→ **PROBLEM DESCRIPTION**:
If a line in the data contains "entregues", copy it out.

Collected data entries:

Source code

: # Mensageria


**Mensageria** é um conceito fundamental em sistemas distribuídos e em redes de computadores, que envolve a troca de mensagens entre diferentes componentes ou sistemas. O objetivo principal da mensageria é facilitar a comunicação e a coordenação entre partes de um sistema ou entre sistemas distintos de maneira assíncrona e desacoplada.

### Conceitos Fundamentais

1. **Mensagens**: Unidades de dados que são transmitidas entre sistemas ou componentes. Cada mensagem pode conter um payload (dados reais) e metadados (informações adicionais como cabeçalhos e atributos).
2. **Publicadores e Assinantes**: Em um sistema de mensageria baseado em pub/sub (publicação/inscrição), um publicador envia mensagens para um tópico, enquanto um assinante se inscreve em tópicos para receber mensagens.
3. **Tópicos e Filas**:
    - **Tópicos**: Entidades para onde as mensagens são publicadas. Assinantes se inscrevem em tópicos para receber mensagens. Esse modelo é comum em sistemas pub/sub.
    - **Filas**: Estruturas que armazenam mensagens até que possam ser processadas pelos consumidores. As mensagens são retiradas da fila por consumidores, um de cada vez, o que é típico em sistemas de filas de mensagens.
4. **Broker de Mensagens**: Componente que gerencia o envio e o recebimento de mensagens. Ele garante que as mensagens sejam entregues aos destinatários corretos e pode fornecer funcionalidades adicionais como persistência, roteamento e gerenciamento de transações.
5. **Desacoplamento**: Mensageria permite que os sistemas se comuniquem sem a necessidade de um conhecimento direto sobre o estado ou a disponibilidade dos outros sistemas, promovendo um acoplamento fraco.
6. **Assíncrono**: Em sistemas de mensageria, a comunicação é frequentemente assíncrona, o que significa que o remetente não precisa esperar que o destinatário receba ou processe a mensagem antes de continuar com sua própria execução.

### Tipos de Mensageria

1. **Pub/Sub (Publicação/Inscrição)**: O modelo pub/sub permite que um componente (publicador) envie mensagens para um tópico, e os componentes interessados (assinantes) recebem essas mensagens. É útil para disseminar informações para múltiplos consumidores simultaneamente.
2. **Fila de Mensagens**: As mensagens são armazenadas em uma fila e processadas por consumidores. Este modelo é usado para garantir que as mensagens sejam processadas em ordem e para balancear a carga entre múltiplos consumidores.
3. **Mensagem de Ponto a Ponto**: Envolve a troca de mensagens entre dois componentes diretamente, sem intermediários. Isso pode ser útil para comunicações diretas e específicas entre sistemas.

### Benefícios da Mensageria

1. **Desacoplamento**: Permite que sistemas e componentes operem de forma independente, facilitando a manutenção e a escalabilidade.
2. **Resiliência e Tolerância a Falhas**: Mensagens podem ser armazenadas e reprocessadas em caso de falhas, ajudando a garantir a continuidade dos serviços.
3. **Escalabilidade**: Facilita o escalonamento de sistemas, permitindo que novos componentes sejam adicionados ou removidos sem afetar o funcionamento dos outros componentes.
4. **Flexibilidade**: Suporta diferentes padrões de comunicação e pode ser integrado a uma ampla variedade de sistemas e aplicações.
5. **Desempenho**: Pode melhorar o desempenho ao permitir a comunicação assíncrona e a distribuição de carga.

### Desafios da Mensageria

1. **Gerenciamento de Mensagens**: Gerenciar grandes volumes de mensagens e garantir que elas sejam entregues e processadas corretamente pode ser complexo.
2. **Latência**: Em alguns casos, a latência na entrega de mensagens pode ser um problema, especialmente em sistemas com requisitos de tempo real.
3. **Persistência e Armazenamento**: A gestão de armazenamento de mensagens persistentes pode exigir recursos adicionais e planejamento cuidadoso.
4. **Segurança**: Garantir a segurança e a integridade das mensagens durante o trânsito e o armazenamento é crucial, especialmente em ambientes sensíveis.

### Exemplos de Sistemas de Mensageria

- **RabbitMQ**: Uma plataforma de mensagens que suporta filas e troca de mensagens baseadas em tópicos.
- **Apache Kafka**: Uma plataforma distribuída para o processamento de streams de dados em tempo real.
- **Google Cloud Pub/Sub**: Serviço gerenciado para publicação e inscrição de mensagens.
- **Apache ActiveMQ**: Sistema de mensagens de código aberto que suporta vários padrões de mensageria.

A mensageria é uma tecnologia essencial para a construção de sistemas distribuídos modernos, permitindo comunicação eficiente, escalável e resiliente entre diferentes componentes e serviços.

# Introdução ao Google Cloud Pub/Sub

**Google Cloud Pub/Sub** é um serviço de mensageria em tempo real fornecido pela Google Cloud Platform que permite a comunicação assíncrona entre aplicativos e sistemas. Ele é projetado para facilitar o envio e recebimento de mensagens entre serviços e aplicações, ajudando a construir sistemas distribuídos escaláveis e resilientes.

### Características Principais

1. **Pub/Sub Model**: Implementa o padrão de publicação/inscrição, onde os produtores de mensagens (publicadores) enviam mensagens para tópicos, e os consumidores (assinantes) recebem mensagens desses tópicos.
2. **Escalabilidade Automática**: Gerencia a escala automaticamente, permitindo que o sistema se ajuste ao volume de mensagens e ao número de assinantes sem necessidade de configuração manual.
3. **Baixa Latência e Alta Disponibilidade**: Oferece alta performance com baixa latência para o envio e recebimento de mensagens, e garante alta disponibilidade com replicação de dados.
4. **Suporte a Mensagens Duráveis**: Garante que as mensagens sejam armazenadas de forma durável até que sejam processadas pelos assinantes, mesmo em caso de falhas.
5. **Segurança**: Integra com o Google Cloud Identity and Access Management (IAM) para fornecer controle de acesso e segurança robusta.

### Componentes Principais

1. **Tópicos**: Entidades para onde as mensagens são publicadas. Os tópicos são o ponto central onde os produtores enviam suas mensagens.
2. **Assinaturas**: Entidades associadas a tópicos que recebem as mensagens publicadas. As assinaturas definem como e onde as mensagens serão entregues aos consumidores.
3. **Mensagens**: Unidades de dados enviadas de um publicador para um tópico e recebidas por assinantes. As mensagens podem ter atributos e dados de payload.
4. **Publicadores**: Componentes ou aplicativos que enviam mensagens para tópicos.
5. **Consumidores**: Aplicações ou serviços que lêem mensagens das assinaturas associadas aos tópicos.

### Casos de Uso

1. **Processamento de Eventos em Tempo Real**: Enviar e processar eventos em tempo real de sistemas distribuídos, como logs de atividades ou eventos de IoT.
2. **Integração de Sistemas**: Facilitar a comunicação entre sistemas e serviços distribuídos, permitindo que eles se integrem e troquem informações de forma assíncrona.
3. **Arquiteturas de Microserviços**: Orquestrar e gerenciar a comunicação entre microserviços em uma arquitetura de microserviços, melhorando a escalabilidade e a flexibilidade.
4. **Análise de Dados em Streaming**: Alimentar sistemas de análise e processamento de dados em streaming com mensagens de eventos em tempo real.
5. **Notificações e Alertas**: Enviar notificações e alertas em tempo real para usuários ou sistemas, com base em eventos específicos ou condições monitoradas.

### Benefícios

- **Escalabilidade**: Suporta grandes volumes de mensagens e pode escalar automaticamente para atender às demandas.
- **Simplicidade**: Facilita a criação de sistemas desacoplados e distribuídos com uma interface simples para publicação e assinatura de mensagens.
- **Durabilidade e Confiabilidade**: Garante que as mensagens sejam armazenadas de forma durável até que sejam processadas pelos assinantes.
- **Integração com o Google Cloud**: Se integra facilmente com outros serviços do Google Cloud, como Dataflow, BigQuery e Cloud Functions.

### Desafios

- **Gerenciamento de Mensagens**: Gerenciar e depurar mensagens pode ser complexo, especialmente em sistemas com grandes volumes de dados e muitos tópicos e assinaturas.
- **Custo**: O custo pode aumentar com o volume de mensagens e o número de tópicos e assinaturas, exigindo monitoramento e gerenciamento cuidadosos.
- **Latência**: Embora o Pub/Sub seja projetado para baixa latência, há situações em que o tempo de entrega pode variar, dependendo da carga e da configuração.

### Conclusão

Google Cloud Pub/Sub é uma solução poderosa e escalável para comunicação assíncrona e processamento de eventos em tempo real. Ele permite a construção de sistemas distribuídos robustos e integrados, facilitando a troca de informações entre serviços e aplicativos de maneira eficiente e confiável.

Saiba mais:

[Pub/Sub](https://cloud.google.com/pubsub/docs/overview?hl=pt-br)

→ **RESPONSE TO THE TASK**:
4. **Broker de Mensagens**: Componente que gerencia o envio e o recebimento de mensagens. Ele garante que as mensagens sejam entregues aos destinatários corretos e pode fornecer funcionalidades adicionais como persistência, roteamento e gerenciamento de transações.
1. **Gerenciamento de Mensagens**: Gerenciar grandes volumes de mensagens e garantir que elas sejam entregues e processadas corretamente pode ser complexo.
2. **Assinaturas**: Entidades associadas a tópicos que recebem as mensagens publicadas. As assinaturas definem como e onde as mensagens serão entregues aos consumidores.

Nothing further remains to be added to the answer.